Dava konusu 2016/60919 sayılı marka başvurusu incelendiğinde; Bu marka başvurusunun 15/07/2016 tarihinde davalı … tarafından diğer davalı TÜRKPATENT’e yapıldığı, davalı şahsın marka vekili olmaksızın şahsen bu başvuruyu yaptığı, marka tescil başvuru formunda uyruğunun “GR”, adresinin “… olarak beyan edildiği, bu marka başvurusunun Markalar Dairesi Başkanlığı’nca 12.10.2016 tarih 262 sayılı Resmi Marka Bülteni’nde yayınlandığı, yayına dava dışı … marka vekili tarafından 17.10.2016 tarihinde itiraz dilekçesi sunulduğu, bu itiraza karşı davacı … marka vekili … … tarafından 14.02.2017 tarihli itiraza karşı görüş bildirme dilekçesi sunulduğu, Markalar Dairesi Başkanlığı’nın ileri sürülen yayına itiraz sebeplerini 23.02.2017 tarihinde reddettiği, dava dışı … marka vekili tarafından 26.04.2017 tarihinde karara itiraz dilekçesi sunulduğu, bu dilekçeye karşı … marka vekilinin 11.05.2017 tarihli itiraza karşı görüş bildirme dilekçesi sunulduğu, itirazı değerlendiren Yeniden İnceleme ve Değerlendirme Kurulu’nun 19.06.2017 tarih 2017-M-4868 sayılı YİDK kararı ile dava dışı …’ın itirazının reddine karar verdiği, 2016/60919 sayılı marka başvurusunun 13.10.2017 tarihinde davacı … adına tescil edildiği anlaşılmıştır.
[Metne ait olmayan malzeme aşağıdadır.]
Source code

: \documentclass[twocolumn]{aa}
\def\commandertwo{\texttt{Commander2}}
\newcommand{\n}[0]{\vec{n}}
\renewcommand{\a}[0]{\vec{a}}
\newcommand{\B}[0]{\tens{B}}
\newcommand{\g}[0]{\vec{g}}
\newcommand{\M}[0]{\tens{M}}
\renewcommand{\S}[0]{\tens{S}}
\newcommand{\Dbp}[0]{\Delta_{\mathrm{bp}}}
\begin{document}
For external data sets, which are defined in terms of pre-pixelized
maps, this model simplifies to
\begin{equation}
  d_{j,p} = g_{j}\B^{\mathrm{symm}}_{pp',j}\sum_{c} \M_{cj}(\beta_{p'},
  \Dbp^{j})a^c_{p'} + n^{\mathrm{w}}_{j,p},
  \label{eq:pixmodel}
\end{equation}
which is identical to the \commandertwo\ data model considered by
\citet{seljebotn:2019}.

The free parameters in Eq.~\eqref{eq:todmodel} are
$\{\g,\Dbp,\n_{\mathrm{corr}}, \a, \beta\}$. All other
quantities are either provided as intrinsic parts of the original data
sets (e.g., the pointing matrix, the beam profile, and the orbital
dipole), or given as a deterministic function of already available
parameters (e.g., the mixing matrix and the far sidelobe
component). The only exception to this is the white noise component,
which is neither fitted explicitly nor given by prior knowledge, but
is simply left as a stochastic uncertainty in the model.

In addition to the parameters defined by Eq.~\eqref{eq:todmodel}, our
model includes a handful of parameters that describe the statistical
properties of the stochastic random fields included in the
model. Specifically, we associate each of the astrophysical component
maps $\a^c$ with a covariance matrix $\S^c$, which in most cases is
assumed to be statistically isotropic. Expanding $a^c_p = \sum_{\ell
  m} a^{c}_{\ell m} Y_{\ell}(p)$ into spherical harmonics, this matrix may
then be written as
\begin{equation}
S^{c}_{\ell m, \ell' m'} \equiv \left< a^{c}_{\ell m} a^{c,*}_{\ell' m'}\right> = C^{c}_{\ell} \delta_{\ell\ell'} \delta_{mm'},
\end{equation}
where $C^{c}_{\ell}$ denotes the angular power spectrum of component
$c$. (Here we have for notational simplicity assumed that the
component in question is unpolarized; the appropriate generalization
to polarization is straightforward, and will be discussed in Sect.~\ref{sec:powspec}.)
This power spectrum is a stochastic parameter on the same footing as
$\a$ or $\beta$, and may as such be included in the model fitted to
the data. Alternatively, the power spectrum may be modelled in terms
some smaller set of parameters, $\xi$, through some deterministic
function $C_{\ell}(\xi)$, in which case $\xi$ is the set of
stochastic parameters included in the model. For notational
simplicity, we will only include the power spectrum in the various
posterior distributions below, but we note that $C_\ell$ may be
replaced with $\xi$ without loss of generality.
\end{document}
6769 sayılı SMK Geçici m.1/1 hükmüne göre; Bu Kanunun yayımı tarihinden önce Enstitüye yapılmış olan ulusal ve uluslararası marka ve tasarım başvuruları ile coğrafi işaret başvuruları, başvuru tarihinde yürürlükte olan mevzuat hükümlerine göre sonuçlandırılır.
2016/60919 sayılı marka tescil başvurusunun yapıldığı tarih itibariyle 6769 sayılı Sınai Mülkiyet Kanunu değil, 556 sayılı KHK hükümleri yürürlükte olduğundan, söz konusu marka tescil başvuru sürecinde 556 sayılı KHK hükümleri uygulama alanı bulmaktadır. 556 sayılı KHK döneminde, yerleşim yeri yurt dışında bulunan bir kimsenin ancak marka vekili aracılığıyla TÜRKPATENT nezdinde temsil edileceğine ilişkin yasal bir düzenleme bulunmamaktadır. Bu nedenle 2016/60919 sayılı marka başvurusunun davalı TÜRKPATENT tarafından yürütülen işlemleri bakımından, bu markanın tescil edilmesini yok hükmünde sayacak ve buna bağlı olarak söz konusu markanın sicil kaydından kaldırılmasını gerektirecek hukuka aykırı bir yön bulunmamıştır.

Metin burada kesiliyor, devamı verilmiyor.